▸ Dataset records:
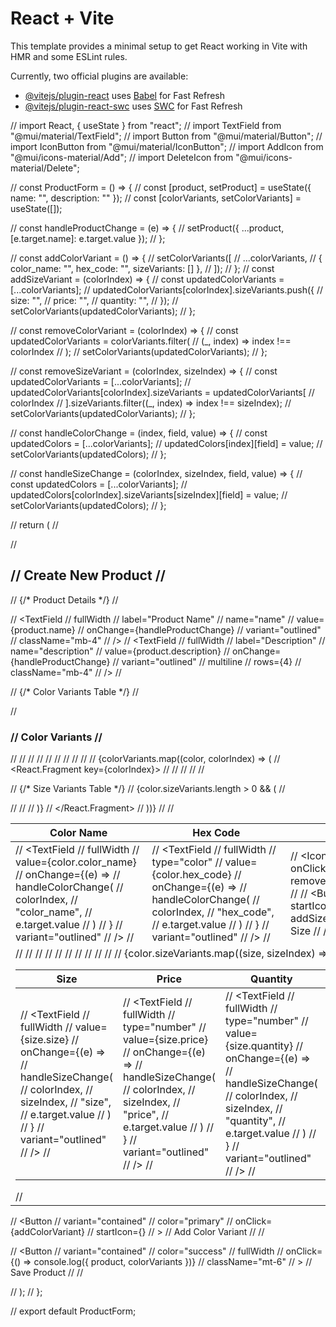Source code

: # React + Vite

This template provides a minimal setup to get React working in Vite with HMR and some ESLint rules.

Currently, two official plugins are available:

- [@vitejs/plugin-react](https://github.com/vitejs/vite-plugin-react/blob/main/packages/plugin-react/README.md) uses [Babel](https://babeljs.io/) for Fast Refresh
- [@vitejs/plugin-react-swc](https://github.com/vitejs/vite-plugin-react-swc) uses [SWC](https://swc.rs/) for Fast Refresh


// import React, { useState } from "react";
// import TextField from "@mui/material/TextField";
// import Button from "@mui/material/Button";
// import IconButton from "@mui/material/IconButton";
// import AddIcon from "@mui/icons-material/Add";
// import DeleteIcon from "@mui/icons-material/Delete";

// const ProductForm = () => {
//   const [product, setProduct] = useState({ name: "", description: "" });
//   const [colorVariants, setColorVariants] = useState([]);

//   const handleProductChange = (e) => {
//     setProduct({ ...product, [e.target.name]: e.target.value });
//   };

//   const addColorVariant = () => {
//     setColorVariants([
//       ...colorVariants,
//       { color_name: "", hex_code: "", sizeVariants: [] },
//     ]);
//   };
//   const addSizeVariant = (colorIndex) => {
//     const updatedColorVariants = [...colorVariants];
//     updatedColorVariants[colorIndex].sizeVariants.push({
//       size: "",
//       price: "",
//       quantity: "",
//     });
//     setColorVariants(updatedColorVariants);
//   };

//   const removeColorVariant = (colorIndex) => {
//     const updatedColorVariants = colorVariants.filter(
//       (_, index) => index !== colorIndex
//     );
//     setColorVariants(updatedColorVariants);
//   };

//   const removeSizeVariant = (colorIndex, sizeIndex) => {
//     const updatedColorVariants = [...colorVariants];
//     updatedColorVariants[colorIndex].sizeVariants = updatedColorVariants[
//       colorIndex
//     ].sizeVariants.filter((_, index) => index !== sizeIndex);
//     setColorVariants(updatedColorVariants);
//   };

//   const handleColorChange = (index, field, value) => {
//     const updatedColors = [...colorVariants];
//     updatedColors[index][field] = value;
//     setColorVariants(updatedColors);
//   };

//   const handleSizeChange = (colorIndex, sizeIndex, field, value) => {
//     const updatedColors = [...colorVariants];
//     updatedColors[colorIndex].sizeVariants[sizeIndex][field] = value;
//     setColorVariants(updatedColors);
//   };

//   return (
//     <div className="w-full bg-white p-6 shadow-md rounded-lg ">
//       <h2 className="text-2xl font-semibold text-gray-800 mb-6">
//         Create New Product
//       </h2>

//       {/* Product Details */}
//       <div className="mb-6">
//         <TextField
//           fullWidth
//           label="Product Name"
//           name="name"
//           value={product.name}
//           onChange={handleProductChange}
//           variant="outlined"
//           className="mb-4"
//         />
//         <TextField
//           fullWidth
//           label="Description"
//           name="description"
//           value={product.description}
//           onChange={handleProductChange}
//           variant="outlined"
//           multiline
//           rows={4}
//           className="mb-4"
//         />
//       </div>

//       {/* Color Variants Table */}
//       <div className="mb-6">
//         <h3 className="text-xl font-medium text-gray-700 mb-4">
//           Color Variants
//         </h3>
//         <table className="min-w-full bg-white border">
//           <thead>
//             <tr>
//               <th className="px-4 py-2 border">Color Name</th>
//               <th className="px-4 py-2 border">Hex Code</th>
//               <th className="px-4 py-2 border">Actions</th>
//             </tr>
//           </thead>
//           <tbody>
//             {colorVariants.map((color, colorIndex) => (
//               <React.Fragment key={colorIndex}>
//                 <tr>
//                   <td className="px-4 py-2 border">
//                     <TextField
//                       fullWidth
//                       value={color.color_name}
//                       onChange={(e) =>
//                         handleColorChange(
//                           colorIndex,
//                           "color_name",
//                           e.target.value
//                         )
//                       }
//                       variant="outlined"
//                     />
//                   </td>
//                   <td className="px-4 py-2 border">
//                     <TextField
//                       fullWidth
//                       type="color"
//                       value={color.hex_code}
//                       onChange={(e) =>
//                         handleColorChange(
//                           colorIndex,
//                           "hex_code",
//                           e.target.value
//                         )
//                       }
//                       variant="outlined"
//                     />
//                   </td>
//                   <td className="px-4 py-2 border">
//                     <IconButton
//                       color="secondary"
//                       onClick={() => removeColorVariant(colorIndex)}
//                     >
//                       <DeleteIcon />
//                     </IconButton>
//                     <Button
//                       variant="outlined"
//                       startIcon={<AddIcon />}
//                       onClick={() => addSizeVariant(colorIndex)}
//                     >
//                       Add Size
//                     </Button>
//                   </td>
//                 </tr>

//                 {/* Size Variants Table */}
//                 {color.sizeVariants.length > 0 && (
//                   <tr>
//                     <td colSpan="3">
//                       <table className="w-full bg-gray-50 border mt-2 mb-4">
//                         <thead>
//                           <tr>
//                             <th className="px-4 py-2 border">Size</th>
//                             <th className="px-4 py-2 border">Price</th>
//                             <th className="px-4 py-2 border">Quantity</th>
//                             <th className="px-4 py-2 border">Actions</th>
//                           </tr>
//                         </thead>
//                         <tbody>
//                           {color.sizeVariants.map((size, sizeIndex) => (
//                             <tr key={sizeIndex}>
//                               <td className="px-4 py-2 border">
//                                 <TextField
//                                   fullWidth
//                                   value={size.size}
//                                   onChange={(e) =>
//                                     handleSizeChange(
//                                       colorIndex,
//                                       sizeIndex,
//                                       "size",
//                                       e.target.value
//                                     )
//                                   }
//                                   variant="outlined"
//                                 />
//                               </td>
//                               <td className="px-4 py-2 border">
//                                 <TextField
//                                   fullWidth
//                                   type="number"
//                                   value={size.price}
//                                   onChange={(e) =>
//                                     handleSizeChange(
//                                       colorIndex,
//                                       sizeIndex,
//                                       "price",
//                                       e.target.value
//                                     )
//                                   }
//                                   variant="outlined"
//                                 />
//                               </td>
//                               <td className="px-4 py-2 border">
//                                 <TextField
//                                   fullWidth
//                                   type="number"
//                                   value={size.quantity}
//                                   onChange={(e) =>
//                                     handleSizeChange(
//                                       colorIndex,
//                                       sizeIndex,
//                                       "quantity",
//                                       e.target.value
//                                     )
//                                   }
//                                   variant="outlined"
//                                 />
//                               </td>
//                               <td className="px-4 py-2 border">
//                                 <IconButton
//                                   color="secondary"
//                                   onClick={() =>
//                                     removeSizeVariant(colorIndex, sizeIndex)
//                                   }
//                                 >
//                                   <DeleteIcon />
//                                 </IconButton>
//                               </td>
//                             </tr>
//                           ))}
//                         </tbody>
//                       </table>
//                     </td>
//                   </tr>
//                 )}
//               </React.Fragment>
//             ))}
//           </tbody>
//         </table>
//         <Button
//           variant="contained"
//           color="primary"
//           onClick={addColorVariant}
//           startIcon={<AddIcon />}
//         >
//           Add Color Variant
//         </Button>
//       </div>

//       <Button
//         variant="contained"
//         color="success"
//         fullWidth
//         onClick={() => console.log({ product, colorVariants })}
//         className="mt-6"
//       >
//         Save Product
//       </Button>
//     </div>
//   );
// };

// export default ProductForm;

▸ Exercise goal: Go through the lines of the material, counting those with the word "contained"; afterward give only the total.

▸ Your response: 2